Assim, Rosa Tirana não se guia por uma estrutura lógica para contar sua história. Como bom conto de fadas que é, as sequências não tem exatamente uma conexão certa umas com as outras, que possuem elementos muito inspirados. O encontro com um coronel maligno, quase um lobo mau, é apropriadamente sinistro, com a presença deste marcada pela sua voz rude, mãos grossas e chicote, nunca pelo seu rosto. É evidente o esforço em dar ares folclóricos a problemas persistentes no sertão, como essa própria sequência mostra, assim como outra mais tarde, com os seres de barro, que na verdade são pessoas comuns em processo de migração.

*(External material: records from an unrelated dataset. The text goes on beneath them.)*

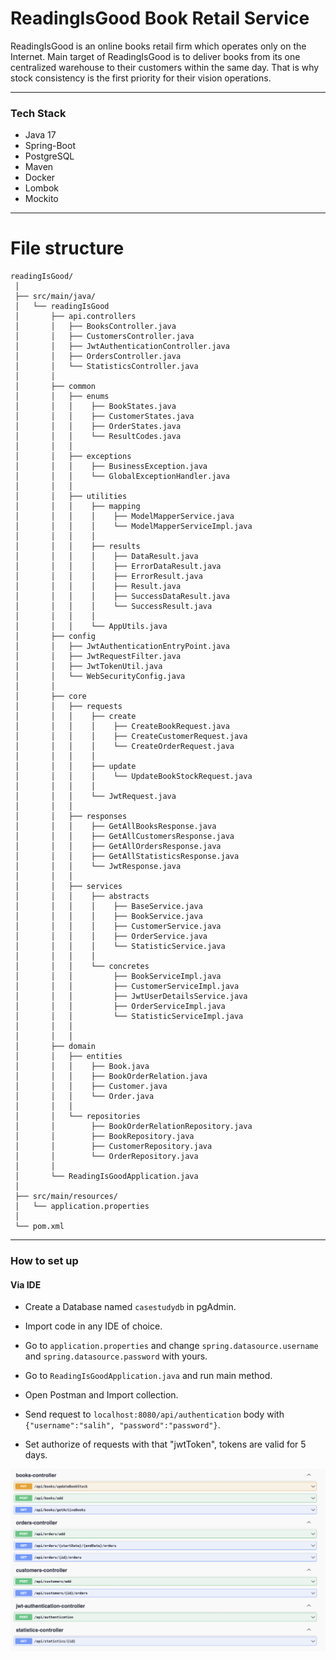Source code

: # ReadingIsGood Book Retail Service
ReadingIsGood is an online books retail firm which operates only on the Internet. Main
target of ReadingIsGood is to deliver books from its one centralized warehouse to their
customers within the same day. That is why stock consistency is the first priority for their
vision operations.

-------------------------------------

### **Tech Stack**

* Java 17
* Spring-Boot
* PostgreSQL
* Maven
* Docker
* Lombok
* Mockito
-------------------------------------
# File structure

```
readingIsGood/
 │
 ├── src/main/java/
 │   └── readingIsGood
 │       ├── api.controllers
 │       │   ├── BooksController.java
 │       │   ├── CustomersController.java
 │       │   ├── JwtAuthenticationController.java
 │       │   ├── OrdersController.java
 │       │   └── StatisticsController.java
 │       │
 │       ├── common
 │       │   ├── enums
 │       │   │    ├── BookStates.java
 │       │   │    ├── CustomerStates.java
 │       │   │    ├── OrderStates.java
 │       │   │    └── ResultCodes.java
 │       │   │ 
 │       │   ├── exceptions
 │       │   │    ├── BusinessException.java
 │       │   │    └── GlobalExceptionHandler.java
 │       │   │ 
 │       │   ├── utilities
 │       │   │    ├── mapping
 │       │   │    │    ├── ModelMapperService.java
 │       │   │    │    └── ModelMapperServiceImpl.java
 │       │   │    │
 │       │   │    ├── results
 │       │   │    │    ├── DataResult.java
 │       │   │    │    ├── ErrorDataResult.java
 │       │   │    │    ├── ErrorResult.java
 │       │   │    │    ├── Result.java
 │       │   │    │    ├── SuccessDataResult.java
 │       │   │    │    └── SuccessResult.java
 │       │   │    │
 │       │   │    └── AppUtils.java
 │       ├── config
 │       │   ├── JwtAuthenticationEntryPoint.java
 │       │   ├── JwtRequestFilter.java
 │       │   ├── JwtTokenUtil.java
 │       │   └── WebSecurityConfig.java
 │       │
 │       ├── core
 │       │   ├── requests
 │       │   │    ├── create
 │       │   │    │    ├── CreateBookRequest.java
 │       │   │    │    ├── CreateCustomerRequest.java
 │       │   │    │    └── CreateOrderRequest.java
 │       │   │    │
 │       │   │    ├── update
 │       │   │    │    └── UpdateBookStockRequest.java
 │       │   │    │
 │       │   │    └── JwtRequest.java
 │       │   │    
 │       │   ├── responses
 │       │   │    ├── GetAllBooksResponse.java
 │       │   │    ├── GetAllCustomersResponse.java
 │       │   │    ├── GetAllOrdersResponse.java
 │       │   │    ├── GetAllStatisticsResponse.java
 │       │   │    └── JwtResponse.java
 │       │   │ 
 │       │   ├── services
 │       │   │    ├── abstracts
 │       │   │    │    ├── BaseService.java
 │       │   │    │    ├── BookService.java
 │       │   │    │    ├── CustomerService.java
 │       │   │    │    ├── OrderService.java
 │       │   │    │    └── StatisticService.java
 │       │   │    │
 │       │   │    └── concretes
 │       │   │         ├── BookServiceImpl.java
 │       │   │         ├── CustomerServiceImpl.java
 │       │   │         ├── JwtUserDetailsService.java
 │       │   │         ├── OrderServiceImpl.java
 │       │   │         └── StatisticServiceImpl.java
 │       │   │    
 │       │   │    
 │       ├── domain
 │       │   ├── entities
 │       │   │    ├── Book.java
 │       │   │    ├── BookOrderRelation.java
 │       │   │    ├── Customer.java
 │       │   │    └── Order.java
 │       │   │ 
 │       │   └── repositories
 │       │        ├── BookOrderRelationRepository.java
 │       │        ├── BookRepository.java
 │       │        ├── CustomerRepository.java
 │       │        └── OrderRepository.java
 │       │
 │       └── ReadingIsGoodApplication.java
 │
 ├── src/main/resources/
 │   └── application.properties
 │
 └── pom.xml
```
-------------------------------------

### **How to set up**

#### **Via IDE**

* Create a Database named `casestudydb` in pgAdmin.

* Import code in any IDE of choice.

* Go to `application.properties` and change `spring.datasource.username` and `spring.datasource.password` with yours.

* Go to `ReadingIsGoodApplication.java` and run main method.

* Open Postman and Import collection.

* Send request to `localhost:8080/api/authentication` body with `{"username":"salih", "password":"password"}`.

* Set authorize of requests with that "jwtToken", tokens are valid for 5 days.

![alt text](https://github.com/salihbag/readingIsGood/blob/main/swagger.png?raw=true)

De encontro a encontro, Rosa segue sua jornada, mas a questão é que o longa não consegue articular muito bem suas ideias, e apesar do impacto visual de alguns momentos, como a cena do circo, nada deixa marcas duradouras, já que elas são muito breves e a protagonista interage pouco com aqueles acontecimentos além de transitar entre um e outro em silêncio, uma mera observadora daquela que deveria ser a sua jornada.
Há momentos em que Rosa Tirana parece querer ser mais videoclipe do que filme, e talvez presumir isso não seja tão distante da realidade, já que um dos grandes destaques do longa é uma música inédita na voz de Elba Ramalho, com composição e arranjo musical do próprio diretor, que é realmente muito tocante. A produção é interessante, e aqui e ali há momentos potentes, mas nunca chega a se sustentar de fato.
Esse texto faz parte da nossa cobertura da 24ª Mostra Tiradentes.